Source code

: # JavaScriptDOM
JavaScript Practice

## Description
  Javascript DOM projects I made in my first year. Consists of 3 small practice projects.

################

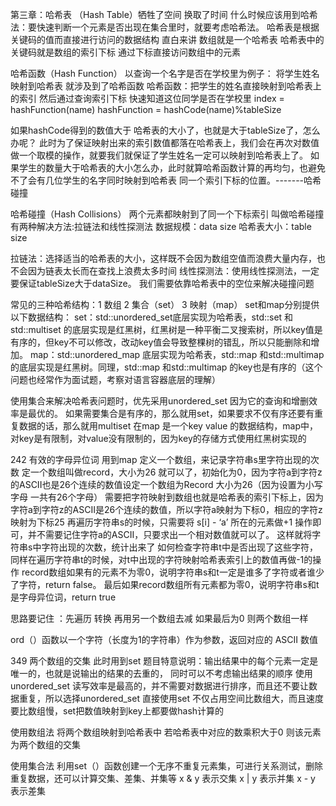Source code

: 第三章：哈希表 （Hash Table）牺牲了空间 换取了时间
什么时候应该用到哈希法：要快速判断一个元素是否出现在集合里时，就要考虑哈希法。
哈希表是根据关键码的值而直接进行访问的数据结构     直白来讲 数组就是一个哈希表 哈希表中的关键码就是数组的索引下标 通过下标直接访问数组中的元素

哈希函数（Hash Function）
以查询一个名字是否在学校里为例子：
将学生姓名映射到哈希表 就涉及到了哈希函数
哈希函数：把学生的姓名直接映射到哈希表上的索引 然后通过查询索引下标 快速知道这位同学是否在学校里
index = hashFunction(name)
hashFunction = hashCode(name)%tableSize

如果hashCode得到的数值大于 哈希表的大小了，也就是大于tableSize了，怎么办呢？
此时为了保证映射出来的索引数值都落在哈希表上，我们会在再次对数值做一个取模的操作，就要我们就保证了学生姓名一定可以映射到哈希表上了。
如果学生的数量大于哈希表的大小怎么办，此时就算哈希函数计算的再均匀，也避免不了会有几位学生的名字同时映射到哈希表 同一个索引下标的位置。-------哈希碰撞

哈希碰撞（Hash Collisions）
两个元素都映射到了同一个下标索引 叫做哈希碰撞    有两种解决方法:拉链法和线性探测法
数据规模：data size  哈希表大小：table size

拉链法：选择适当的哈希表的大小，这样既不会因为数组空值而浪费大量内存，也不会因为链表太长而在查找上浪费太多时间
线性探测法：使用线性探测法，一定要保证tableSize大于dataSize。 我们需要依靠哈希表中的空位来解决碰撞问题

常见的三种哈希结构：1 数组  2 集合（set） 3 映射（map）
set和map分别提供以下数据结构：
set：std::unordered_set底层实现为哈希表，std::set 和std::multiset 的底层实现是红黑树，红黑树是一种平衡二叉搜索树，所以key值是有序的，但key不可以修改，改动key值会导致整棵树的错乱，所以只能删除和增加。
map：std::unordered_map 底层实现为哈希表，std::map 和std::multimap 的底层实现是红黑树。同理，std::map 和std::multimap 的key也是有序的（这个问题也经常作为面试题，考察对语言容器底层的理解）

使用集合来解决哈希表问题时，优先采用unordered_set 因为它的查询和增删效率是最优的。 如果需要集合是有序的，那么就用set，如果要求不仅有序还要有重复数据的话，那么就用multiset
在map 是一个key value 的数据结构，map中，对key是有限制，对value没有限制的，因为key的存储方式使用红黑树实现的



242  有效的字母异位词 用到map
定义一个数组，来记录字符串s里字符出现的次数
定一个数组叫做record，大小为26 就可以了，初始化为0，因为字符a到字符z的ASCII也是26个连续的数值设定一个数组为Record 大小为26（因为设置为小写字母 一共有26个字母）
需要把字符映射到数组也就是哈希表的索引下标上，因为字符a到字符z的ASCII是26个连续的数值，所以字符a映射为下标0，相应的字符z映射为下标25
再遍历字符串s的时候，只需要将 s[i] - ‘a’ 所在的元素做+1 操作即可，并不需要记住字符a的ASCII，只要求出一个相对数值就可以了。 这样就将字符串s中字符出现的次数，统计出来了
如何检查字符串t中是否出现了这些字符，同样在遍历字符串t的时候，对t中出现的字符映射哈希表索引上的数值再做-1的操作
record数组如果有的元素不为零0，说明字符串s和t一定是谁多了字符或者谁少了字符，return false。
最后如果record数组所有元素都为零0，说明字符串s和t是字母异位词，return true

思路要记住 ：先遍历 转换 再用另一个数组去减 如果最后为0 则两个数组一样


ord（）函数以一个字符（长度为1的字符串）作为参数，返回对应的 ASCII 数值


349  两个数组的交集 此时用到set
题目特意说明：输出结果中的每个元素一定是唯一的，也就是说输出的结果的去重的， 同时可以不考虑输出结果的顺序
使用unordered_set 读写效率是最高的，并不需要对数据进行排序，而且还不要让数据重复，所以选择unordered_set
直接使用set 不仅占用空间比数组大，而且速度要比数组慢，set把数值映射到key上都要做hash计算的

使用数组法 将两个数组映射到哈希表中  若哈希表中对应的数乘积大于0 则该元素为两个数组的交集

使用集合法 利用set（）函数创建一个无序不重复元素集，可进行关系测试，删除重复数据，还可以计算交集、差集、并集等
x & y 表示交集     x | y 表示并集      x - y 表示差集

################

Whenever a line in the material contains the word "和std", copy that line.

Solution to this task:
set：std::unordered_set底层实现为哈希表，std::set 和std::multiset 的底层实现是红黑树，红黑树是一种平衡二叉搜索树，所以key值是有序的，但key不可以修改，改动key值会导致整棵树的错乱，所以只能删除和增加。
map：std::unordered_map 底层实现为哈希表，std::map 和std::multimap 的底层实现是红黑树。同理，std::map 和std::multimap 的key也是有序的（这个问题也经常作为面试题，考察对语言容器底层的理解）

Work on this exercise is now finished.